WHAT TO DO: For the listing that follows, report how many lines contain the word "secret", giving the number and no other text.

THE DATA:

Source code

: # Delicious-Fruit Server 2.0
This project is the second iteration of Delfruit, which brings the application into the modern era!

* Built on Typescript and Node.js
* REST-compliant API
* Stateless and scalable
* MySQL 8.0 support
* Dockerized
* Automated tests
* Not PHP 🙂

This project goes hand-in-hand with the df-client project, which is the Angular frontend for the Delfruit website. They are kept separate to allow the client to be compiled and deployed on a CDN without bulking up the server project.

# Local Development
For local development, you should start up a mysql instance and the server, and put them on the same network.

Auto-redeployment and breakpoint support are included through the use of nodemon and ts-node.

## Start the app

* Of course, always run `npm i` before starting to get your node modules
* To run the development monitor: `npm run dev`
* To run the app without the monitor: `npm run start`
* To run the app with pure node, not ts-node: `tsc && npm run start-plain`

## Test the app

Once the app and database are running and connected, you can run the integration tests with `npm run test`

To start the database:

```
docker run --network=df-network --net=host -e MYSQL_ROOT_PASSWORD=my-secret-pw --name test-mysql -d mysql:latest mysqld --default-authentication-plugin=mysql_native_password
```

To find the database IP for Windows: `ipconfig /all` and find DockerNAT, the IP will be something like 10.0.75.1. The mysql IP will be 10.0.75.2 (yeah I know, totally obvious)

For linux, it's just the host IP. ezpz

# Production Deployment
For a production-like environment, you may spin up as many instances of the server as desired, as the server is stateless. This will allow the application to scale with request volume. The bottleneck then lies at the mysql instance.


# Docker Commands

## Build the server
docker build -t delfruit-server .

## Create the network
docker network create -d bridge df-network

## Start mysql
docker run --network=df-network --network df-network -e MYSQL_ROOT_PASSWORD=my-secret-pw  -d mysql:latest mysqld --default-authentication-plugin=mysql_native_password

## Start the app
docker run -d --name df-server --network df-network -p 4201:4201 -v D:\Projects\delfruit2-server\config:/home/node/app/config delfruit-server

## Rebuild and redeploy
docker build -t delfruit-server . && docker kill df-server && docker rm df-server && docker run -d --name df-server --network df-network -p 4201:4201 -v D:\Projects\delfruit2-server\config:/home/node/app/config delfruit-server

--

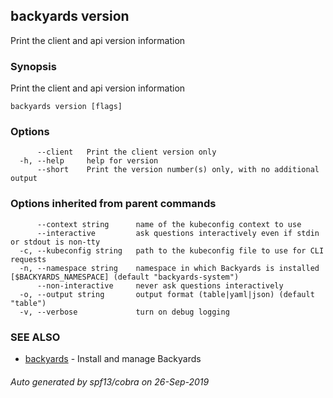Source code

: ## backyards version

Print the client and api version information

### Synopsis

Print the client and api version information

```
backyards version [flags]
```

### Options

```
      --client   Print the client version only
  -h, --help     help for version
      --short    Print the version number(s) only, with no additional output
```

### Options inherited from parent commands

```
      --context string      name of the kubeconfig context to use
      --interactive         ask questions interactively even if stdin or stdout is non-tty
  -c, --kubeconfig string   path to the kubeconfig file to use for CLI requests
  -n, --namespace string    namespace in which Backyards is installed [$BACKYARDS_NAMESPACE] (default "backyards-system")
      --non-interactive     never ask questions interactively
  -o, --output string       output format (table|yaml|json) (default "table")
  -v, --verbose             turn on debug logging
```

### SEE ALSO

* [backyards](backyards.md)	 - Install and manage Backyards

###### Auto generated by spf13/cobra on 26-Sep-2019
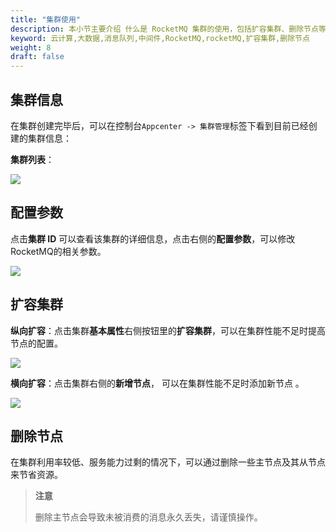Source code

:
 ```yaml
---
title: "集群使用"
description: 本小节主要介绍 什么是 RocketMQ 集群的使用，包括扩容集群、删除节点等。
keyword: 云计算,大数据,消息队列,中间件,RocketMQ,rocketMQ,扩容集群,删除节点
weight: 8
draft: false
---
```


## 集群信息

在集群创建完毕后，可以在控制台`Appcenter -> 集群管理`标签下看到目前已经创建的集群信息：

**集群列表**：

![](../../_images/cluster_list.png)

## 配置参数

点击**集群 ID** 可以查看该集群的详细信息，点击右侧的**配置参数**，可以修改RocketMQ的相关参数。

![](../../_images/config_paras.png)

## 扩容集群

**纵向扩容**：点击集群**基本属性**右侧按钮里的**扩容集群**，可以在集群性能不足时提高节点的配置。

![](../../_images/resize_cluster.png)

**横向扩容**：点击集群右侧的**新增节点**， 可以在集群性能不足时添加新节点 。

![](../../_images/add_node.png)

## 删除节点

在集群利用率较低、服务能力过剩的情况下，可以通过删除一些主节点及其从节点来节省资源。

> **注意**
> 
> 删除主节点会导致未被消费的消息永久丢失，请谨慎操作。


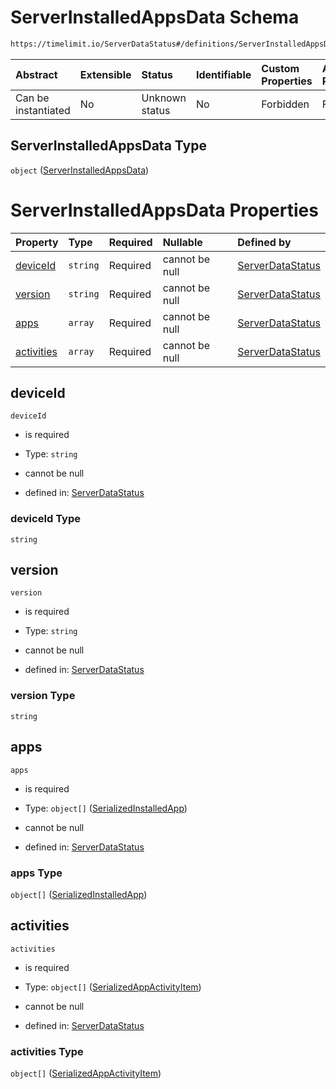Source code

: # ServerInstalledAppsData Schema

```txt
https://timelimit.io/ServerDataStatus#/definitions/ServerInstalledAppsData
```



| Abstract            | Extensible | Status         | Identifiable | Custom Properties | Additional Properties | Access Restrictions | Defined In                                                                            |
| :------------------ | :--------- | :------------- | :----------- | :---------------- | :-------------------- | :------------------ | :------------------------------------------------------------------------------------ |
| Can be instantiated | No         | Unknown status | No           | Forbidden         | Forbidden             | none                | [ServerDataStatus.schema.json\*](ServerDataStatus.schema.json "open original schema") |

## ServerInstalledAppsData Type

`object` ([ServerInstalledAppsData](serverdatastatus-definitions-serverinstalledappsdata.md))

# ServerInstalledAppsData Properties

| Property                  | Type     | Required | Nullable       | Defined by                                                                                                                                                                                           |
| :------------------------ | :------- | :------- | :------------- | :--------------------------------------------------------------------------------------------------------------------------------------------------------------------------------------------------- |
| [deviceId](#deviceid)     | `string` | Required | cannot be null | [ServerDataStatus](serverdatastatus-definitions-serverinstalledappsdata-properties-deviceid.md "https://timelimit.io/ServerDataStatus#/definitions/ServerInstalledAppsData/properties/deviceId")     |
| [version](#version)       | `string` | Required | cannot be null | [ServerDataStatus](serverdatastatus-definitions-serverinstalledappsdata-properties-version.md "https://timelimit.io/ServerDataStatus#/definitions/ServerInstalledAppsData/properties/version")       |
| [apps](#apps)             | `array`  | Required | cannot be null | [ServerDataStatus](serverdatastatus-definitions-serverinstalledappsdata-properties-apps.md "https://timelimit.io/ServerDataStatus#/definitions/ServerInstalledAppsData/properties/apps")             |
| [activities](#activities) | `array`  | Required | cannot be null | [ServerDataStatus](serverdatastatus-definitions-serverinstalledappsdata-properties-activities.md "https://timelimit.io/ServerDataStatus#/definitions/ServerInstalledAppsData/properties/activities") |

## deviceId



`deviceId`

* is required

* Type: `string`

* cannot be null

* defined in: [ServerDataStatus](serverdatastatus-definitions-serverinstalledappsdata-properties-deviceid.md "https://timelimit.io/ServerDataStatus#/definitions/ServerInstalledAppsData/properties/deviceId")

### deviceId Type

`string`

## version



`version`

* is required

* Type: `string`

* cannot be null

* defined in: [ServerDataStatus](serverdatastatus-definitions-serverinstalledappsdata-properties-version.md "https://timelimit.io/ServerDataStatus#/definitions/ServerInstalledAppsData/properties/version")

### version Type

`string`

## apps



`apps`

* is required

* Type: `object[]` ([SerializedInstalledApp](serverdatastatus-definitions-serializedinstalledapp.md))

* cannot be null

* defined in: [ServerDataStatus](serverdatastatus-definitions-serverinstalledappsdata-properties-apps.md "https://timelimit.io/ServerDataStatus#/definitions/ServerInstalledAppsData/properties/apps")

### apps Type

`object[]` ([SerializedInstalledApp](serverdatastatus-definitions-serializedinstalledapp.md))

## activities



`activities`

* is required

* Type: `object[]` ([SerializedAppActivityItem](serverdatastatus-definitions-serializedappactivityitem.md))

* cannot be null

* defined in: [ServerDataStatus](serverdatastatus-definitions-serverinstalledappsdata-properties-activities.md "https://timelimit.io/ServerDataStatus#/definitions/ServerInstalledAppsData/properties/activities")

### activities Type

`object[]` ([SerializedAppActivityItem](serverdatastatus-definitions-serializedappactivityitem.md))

FINAL ANSWER: 2